PROBLEM DETAILS
Write out again, exactly, the lines below starting at the one with "91. Indonesia (0, 0.0%)" and ending at the one with "182. Taiwan (0, 0.0%)".

[Collected data]
· · · · · · ·

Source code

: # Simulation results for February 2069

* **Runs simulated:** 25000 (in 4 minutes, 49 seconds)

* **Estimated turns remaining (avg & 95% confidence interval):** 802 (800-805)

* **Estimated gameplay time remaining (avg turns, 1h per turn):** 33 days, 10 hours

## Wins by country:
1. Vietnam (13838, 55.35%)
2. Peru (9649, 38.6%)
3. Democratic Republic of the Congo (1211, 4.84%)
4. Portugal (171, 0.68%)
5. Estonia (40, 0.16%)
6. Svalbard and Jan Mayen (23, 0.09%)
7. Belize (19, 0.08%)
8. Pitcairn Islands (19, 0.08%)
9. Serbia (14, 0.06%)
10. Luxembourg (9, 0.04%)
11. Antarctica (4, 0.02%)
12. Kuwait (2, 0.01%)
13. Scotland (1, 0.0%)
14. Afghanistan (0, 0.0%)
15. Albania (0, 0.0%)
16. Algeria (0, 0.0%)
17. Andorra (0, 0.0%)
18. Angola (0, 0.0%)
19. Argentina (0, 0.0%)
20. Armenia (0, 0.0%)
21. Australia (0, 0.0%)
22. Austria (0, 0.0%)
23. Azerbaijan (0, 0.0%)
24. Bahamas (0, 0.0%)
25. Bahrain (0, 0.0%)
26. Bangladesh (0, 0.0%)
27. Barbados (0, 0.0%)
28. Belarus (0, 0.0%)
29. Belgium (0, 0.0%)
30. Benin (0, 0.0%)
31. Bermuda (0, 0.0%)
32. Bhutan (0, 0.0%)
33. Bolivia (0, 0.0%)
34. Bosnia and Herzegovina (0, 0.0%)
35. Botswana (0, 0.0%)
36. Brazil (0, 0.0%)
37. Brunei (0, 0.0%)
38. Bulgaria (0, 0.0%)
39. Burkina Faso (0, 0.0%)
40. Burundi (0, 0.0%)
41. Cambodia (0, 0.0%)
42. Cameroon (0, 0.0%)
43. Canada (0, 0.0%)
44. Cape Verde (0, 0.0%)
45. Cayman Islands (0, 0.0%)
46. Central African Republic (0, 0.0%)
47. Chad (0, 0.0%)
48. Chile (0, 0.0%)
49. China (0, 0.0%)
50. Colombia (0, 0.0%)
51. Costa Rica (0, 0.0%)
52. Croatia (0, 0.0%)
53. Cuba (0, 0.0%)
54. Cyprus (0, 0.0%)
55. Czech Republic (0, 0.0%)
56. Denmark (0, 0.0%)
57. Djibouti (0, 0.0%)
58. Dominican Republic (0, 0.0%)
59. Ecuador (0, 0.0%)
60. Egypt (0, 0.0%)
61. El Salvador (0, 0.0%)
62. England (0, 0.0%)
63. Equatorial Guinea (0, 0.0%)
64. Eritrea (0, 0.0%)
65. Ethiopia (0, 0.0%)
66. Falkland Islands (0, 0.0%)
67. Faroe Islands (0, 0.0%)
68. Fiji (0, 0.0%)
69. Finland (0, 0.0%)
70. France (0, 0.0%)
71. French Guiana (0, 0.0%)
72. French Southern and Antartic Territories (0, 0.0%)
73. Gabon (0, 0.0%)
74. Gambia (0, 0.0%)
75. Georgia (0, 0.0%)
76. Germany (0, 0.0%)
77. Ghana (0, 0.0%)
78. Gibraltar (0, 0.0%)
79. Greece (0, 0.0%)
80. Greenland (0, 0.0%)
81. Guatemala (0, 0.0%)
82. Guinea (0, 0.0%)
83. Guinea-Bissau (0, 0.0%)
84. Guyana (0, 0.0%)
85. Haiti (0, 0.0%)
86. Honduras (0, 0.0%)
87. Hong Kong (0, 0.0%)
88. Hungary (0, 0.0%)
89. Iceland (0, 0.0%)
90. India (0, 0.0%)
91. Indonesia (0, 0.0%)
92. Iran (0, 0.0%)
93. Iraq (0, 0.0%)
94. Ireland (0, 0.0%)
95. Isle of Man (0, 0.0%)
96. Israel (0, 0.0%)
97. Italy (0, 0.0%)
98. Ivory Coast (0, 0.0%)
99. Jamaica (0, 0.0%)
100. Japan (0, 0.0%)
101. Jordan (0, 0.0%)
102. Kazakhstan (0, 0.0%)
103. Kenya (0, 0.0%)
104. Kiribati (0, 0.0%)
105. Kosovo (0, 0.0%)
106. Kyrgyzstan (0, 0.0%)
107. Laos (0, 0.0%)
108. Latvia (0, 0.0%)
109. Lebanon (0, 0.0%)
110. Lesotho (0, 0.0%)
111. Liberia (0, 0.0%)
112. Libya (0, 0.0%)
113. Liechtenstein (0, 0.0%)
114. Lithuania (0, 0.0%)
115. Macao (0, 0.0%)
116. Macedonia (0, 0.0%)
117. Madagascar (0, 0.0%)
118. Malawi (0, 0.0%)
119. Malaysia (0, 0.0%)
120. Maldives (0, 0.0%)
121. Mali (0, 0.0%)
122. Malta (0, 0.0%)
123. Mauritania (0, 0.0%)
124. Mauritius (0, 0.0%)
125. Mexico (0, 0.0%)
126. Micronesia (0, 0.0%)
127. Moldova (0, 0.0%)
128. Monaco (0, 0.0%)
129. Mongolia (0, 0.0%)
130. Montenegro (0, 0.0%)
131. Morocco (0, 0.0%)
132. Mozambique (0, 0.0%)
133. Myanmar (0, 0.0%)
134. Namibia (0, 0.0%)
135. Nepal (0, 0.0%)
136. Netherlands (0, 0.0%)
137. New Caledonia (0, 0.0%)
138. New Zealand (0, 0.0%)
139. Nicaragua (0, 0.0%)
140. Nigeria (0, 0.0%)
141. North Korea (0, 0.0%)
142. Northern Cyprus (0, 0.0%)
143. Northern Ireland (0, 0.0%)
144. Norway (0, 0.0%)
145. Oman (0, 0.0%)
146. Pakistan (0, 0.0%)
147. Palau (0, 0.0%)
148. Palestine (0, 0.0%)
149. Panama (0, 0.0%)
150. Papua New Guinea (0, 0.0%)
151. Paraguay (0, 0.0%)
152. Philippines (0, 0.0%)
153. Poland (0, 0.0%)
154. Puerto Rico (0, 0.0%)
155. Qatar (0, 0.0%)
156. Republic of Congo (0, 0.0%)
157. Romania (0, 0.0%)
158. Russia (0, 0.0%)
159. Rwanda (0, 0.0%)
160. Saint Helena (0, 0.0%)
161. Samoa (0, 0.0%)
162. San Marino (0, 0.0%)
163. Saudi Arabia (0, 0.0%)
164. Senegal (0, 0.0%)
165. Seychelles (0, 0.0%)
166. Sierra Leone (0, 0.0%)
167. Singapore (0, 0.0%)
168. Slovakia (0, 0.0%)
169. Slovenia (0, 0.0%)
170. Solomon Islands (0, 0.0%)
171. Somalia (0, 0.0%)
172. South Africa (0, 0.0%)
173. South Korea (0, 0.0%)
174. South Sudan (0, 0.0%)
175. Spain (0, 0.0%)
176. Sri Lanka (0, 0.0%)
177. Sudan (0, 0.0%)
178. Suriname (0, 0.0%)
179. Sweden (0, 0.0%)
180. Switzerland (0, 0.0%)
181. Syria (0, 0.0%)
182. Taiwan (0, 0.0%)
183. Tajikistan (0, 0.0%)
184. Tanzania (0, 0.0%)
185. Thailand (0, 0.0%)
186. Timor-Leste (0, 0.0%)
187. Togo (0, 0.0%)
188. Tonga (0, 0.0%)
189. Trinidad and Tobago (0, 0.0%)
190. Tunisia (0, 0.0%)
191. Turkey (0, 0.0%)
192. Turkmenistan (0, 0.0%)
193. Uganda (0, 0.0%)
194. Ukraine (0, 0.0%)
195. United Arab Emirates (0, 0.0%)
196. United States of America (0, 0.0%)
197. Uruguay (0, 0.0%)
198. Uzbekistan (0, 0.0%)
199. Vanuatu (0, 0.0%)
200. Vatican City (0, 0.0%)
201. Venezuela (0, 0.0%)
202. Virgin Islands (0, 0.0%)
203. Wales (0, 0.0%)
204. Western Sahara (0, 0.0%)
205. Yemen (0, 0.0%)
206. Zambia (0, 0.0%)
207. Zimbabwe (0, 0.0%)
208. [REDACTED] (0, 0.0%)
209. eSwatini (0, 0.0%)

· · · · · · ·

PROBLEM SOLUTION
91. Indonesia (0, 0.0%)
92. Iran (0, 0.0%)
93. Iraq (0, 0.0%)
94. Ireland (0, 0.0%)
95. Isle of Man (0, 0.0%)
96. Israel (0, 0.0%)
97. Italy (0, 0.0%)
98. Ivory Coast (0, 0.0%)
99. Jamaica (0, 0.0%)
100. Japan (0, 0.0%)
101. Jordan (0, 0.0%)
102. Kazakhstan (0, 0.0%)
103. Kenya (0, 0.0%)
104. Kiribati (0, 0.0%)
105. Kosovo (0, 0.0%)
106. Kyrgyzstan (0, 0.0%)
107. Laos (0, 0.0%)
108. Latvia (0, 0.0%)
109. Lebanon (0, 0.0%)
110. Lesotho (0, 0.0%)
111. Liberia (0, 0.0%)
112. Libya (0, 0.0%)
113. Liechtenstein (0, 0.0%)
114. Lithuania (0, 0.0%)
115. Macao (0, 0.0%)
116. Macedonia (0, 0.0%)
117. Madagascar (0, 0.0%)
118. Malawi (0, 0.0%)
119. Malaysia (0, 0.0%)
120. Maldives (0, 0.0%)
121. Mali (0, 0.0%)
122. Malta (0, 0.0%)
123. Mauritania (0, 0.0%)
124. Mauritius (0, 0.0%)
125. Mexico (0, 0.0%)
126. Micronesia (0, 0.0%)
127. Moldova (0, 0.0%)
128. Monaco (0, 0.0%)
129. Mongolia (0, 0.0%)
130. Montenegro (0, 0.0%)
131. Morocco (0, 0.0%)
132. Mozambique (0, 0.0%)
133. Myanmar (0, 0.0%)
134. Namibia (0, 0.0%)
135. Nepal (0, 0.0%)
136. Netherlands (0, 0.0%)
137. New Caledonia (0, 0.0%)
138. New Zealand (0, 0.0%)
139. Nicaragua (0, 0.0%)
140. Nigeria (0, 0.0%)
141. North Korea (0, 0.0%)
142. Northern Cyprus (0, 0.0%)
143. Northern Ireland (0, 0.0%)
144. Norway (0, 0.0%)
145. Oman (0, 0.0%)
146. Pakistan (0, 0.0%)
147. Palau (0, 0.0%)
148. Palestine (0, 0.0%)
149. Panama (0, 0.0%)
150. Papua New Guinea (0, 0.0%)
151. Paraguay (0, 0.0%)
152. Philippines (0, 0.0%)
153. Poland (0, 0.0%)
154. Puerto Rico (0, 0.0%)
155. Qatar (0, 0.0%)
156. Republic of Congo (0, 0.0%)
157. Romania (0, 0.0%)
158. Russia (0, 0.0%)
159. Rwanda (0, 0.0%)
160. Saint Helena (0, 0.0%)
161. Samoa (0, 0.0%)
162. San Marino (0, 0.0%)
163. Saudi Arabia (0, 0.0%)
164. Senegal (0, 0.0%)
165. Seychelles (0, 0.0%)
166. Sierra Leone (0, 0.0%)
167. Singapore (0, 0.0%)
168. Slovakia (0, 0.0%)
169. Slovenia (0, 0.0%)
170. Solomon Islands (0, 0.0%)
171. Somalia (0, 0.0%)
172. South Africa (0, 0.0%)
173. South Korea (0, 0.0%)
174. South Sudan (0, 0.0%)
175. Spain (0, 0.0%)
176. Sri Lanka (0, 0.0%)
177. Sudan (0, 0.0%)
178. Suriname (0, 0.0%)
179. Sweden (0, 0.0%)
180. Switzerland (0, 0.0%)
181. Syria (0, 0.0%)
182. Taiwan (0, 0.0%)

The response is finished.